Sixty-nine. I turned 69. Why that’s only one year from being seventy. Is it possible? Of course it is and yet, I look back and wonder. I have survived. I have fought for my life and health. This birthday brings happiness I am still here to see my grandchildren grow up. But this year has brought sadness as well. It is hard to realize that while I live, I have lost my brother unexpectedly to a heart attack just a couple of weeks before my birthday January 24th. My younger brother, Paul Fredrickson, who was always there and ready to help.

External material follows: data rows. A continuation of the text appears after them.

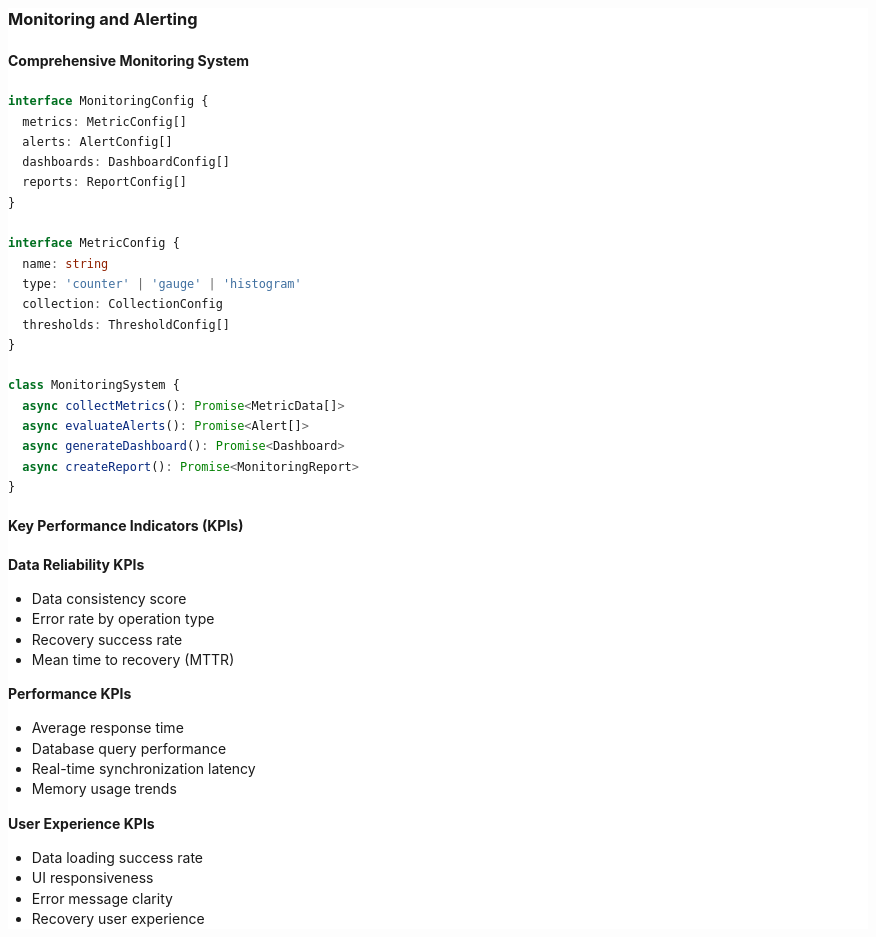 ### Monitoring and Alerting

#### Comprehensive Monitoring System

```typescript
interface MonitoringConfig {
  metrics: MetricConfig[]
  alerts: AlertConfig[]
  dashboards: DashboardConfig[]
  reports: ReportConfig[]
}

interface MetricConfig {
  name: string
  type: 'counter' | 'gauge' | 'histogram'
  collection: CollectionConfig
  thresholds: ThresholdConfig[]
}

class MonitoringSystem {
  async collectMetrics(): Promise<MetricData[]>
  async evaluateAlerts(): Promise<Alert[]>
  async generateDashboard(): Promise<Dashboard>
  async createReport(): Promise<MonitoringReport>
}
```

#### Key Performance Indicators (KPIs)

**Data Reliability KPIs**
- Data consistency score
- Error rate by operation type
- Recovery success rate
- Mean time to recovery (MTTR)

**Performance KPIs**
- Average response time
- Database query performance
- Real-time synchronization latency
- Memory usage trends

**User Experience KPIs**
- Data loading success rate
- UI responsiveness
- Error message clarity
- Recovery user experience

I look back and realize how much the world has changed since I was born in 1950. We now have the Interstate road system that connects the country east to west and north to south. My father was a minister who served churches in several different states and in Canada. When we left a church in Wisconsin for one in eastern Wyoming, dad took a couple of months of vacation time. We headed south to Texas, across the southern border, seeing the Grand Canyon and the Painted Desert, up the west coast of California and east to Wyoming. Before we left Wyoming our folks took us to Yellowstone Park. They wanted us to see our country and we did.
I was glad because I was a child who loved the outdoors and horses. So much changed when dad served a church in northwest Kansas. That’s where I got sick and ended up in a wheelchair for about the next ten years. During those years, I was taken to any number of hospitals and rehab centers, some excellent and one that was so awful I had nightmares for months after my parents fetched me home. During those years, my sister got married. We watched the moon landing at her home in McPherson, KS.
I’ve lived through landmark court cases, both good and bad. I’ve lived through conflicts in which our soldiers fought and died. watched our soldiers treated like dirt after Vietnam and hurt for them. We moved to Iowa and then to Kearney where, after college graduation, Dr. Ellis changed my life by giving me replacement knees on which to walk and later hips. I was able to walk down the aisle of the church to get married.
Other surgeries followed over the years with metal parts inserted from neck to ankles. And I survived. So much history and I’m still here. Why? God still has a plan and purpose for my life. I may be slower and more fragile now, but I can still communicate that God is real because I’ve seen Him at work in my life. I can pray for those around me and for so much more.
Most of all, I can share His love and care for as many days as He allows. Though right now I grieve for the loss of my brother Paul and am in pain more than I like, I am content knowing I am in the safest place possible–in God’s hands.